AM Workout (0615)
A.
EMOM 10:
Min 1 - 4-7 Ring Muscle-ups
Min 2 - 8-12 Pistols
B.
AMRAP 25:
Buy in:
800m Run
In the remaining time…
AMRAP:
50 KBS (53/35#)
40 Toes-to-Bar or GHDs
30 Strict HSPU
20 C2B Pull-ups
100 Double-Unders
PM Workout (TBD)
A.
Back Squat
3 sets x 5 reps (355 last week)
Add either 0, 5 or 10 pounds to what you did the last time you used this set/rep scheme (depending on how it felt in the previous week and how you feel today).
C.
Front Squat
2-3 sets x 8-12 reps (2x10 with 205# last week)

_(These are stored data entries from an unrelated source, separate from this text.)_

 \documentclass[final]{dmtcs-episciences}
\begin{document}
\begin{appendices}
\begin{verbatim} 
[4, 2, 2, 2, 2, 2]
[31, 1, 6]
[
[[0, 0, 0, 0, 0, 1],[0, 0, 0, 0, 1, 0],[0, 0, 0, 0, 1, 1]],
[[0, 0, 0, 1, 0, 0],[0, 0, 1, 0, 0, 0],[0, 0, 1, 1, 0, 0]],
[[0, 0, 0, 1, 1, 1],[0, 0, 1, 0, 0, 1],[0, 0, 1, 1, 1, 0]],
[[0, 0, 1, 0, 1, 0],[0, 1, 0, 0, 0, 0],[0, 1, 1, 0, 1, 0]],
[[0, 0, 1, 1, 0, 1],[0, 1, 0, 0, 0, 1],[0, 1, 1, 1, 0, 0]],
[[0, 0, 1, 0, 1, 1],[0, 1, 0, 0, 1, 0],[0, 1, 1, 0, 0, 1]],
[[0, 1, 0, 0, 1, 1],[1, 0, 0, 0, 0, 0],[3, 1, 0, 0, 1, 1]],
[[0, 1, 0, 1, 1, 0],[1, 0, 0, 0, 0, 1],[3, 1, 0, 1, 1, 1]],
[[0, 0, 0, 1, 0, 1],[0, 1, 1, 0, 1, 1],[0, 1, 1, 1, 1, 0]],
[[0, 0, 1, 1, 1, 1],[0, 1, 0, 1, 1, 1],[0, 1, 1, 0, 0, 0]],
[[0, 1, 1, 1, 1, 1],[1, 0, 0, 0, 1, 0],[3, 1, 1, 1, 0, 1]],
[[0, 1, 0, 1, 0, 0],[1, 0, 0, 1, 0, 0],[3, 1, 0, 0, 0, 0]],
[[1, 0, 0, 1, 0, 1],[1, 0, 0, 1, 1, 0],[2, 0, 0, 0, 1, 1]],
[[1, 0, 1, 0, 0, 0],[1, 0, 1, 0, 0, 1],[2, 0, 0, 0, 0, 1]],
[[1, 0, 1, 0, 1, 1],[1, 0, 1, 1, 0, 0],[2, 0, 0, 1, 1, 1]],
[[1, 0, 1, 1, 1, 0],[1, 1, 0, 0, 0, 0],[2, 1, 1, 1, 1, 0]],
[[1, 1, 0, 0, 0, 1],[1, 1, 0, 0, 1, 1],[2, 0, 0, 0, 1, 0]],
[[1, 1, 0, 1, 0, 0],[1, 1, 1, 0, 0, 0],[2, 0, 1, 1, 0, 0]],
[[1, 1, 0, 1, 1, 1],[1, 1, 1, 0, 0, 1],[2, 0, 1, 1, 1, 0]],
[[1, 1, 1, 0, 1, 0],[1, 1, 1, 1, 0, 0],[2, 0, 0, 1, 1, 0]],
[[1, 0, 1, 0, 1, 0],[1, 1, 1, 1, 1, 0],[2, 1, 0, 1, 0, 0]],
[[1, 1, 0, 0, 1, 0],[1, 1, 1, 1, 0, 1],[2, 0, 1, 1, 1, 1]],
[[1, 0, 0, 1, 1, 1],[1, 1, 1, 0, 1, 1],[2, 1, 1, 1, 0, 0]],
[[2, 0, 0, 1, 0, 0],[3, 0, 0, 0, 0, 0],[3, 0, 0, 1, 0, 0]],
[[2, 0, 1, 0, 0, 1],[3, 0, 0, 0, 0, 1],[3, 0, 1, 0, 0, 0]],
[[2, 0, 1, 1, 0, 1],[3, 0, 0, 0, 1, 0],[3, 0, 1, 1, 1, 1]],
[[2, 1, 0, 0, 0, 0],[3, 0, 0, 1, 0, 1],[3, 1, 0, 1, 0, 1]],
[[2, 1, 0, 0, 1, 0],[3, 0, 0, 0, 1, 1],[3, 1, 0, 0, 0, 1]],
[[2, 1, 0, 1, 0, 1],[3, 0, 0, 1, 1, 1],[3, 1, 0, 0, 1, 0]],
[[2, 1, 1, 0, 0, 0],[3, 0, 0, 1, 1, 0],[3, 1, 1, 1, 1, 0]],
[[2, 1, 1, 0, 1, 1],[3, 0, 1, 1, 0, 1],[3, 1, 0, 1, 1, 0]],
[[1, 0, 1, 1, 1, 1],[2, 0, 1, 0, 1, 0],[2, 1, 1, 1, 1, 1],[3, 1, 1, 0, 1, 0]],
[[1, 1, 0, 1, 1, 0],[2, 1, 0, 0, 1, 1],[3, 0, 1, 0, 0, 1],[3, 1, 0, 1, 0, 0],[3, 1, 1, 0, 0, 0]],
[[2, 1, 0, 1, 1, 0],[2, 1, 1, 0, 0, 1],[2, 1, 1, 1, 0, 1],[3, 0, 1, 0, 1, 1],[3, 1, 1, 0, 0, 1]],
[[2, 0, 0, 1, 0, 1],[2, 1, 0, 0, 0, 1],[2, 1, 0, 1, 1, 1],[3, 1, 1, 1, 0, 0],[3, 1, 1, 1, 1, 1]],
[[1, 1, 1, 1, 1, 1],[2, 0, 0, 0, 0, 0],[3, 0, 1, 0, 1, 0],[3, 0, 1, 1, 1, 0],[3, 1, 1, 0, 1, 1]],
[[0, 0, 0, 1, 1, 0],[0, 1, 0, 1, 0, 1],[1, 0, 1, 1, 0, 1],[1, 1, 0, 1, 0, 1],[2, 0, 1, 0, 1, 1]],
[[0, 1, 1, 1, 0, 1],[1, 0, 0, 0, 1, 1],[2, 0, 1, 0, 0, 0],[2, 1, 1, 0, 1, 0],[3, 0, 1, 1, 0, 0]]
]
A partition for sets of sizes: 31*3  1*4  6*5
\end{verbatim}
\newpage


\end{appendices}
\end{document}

You can choose the amount of reps as long as it is within the suggested range.
D.
RDL's
2 sets x 10-15 reps
You can choose the amount of reps as long as it is within the suggested range.
E.
Weighted Lunges
3 sets x 6-10 reps
Can be with dumbbells, kettlebells or a barbell on your front or back rack. 6-10 steps each leg.
F.
Leg Press or Narrow Stance Back Squat
2 sets x 10-15 reps (540 x 2x10 last week)
Narrow stance back squats with parallel feet and raised heels. You can choose the amount of reps as long as it is within the suggested range
G.
Lying, Seated or Partner Hamstring Curls
2 sets x 6-10 reps (220 for 2x10 last week)
Come as close to failure as possible with out actually failing, within the given rep range.
H.
Standing Calf Raises
4 x 15-20
I.
Glute Ham Raises
2 sets x 12-15 reps
Come as close to failure as possible with out actually failing, within the given rep range. Add weight if necessary.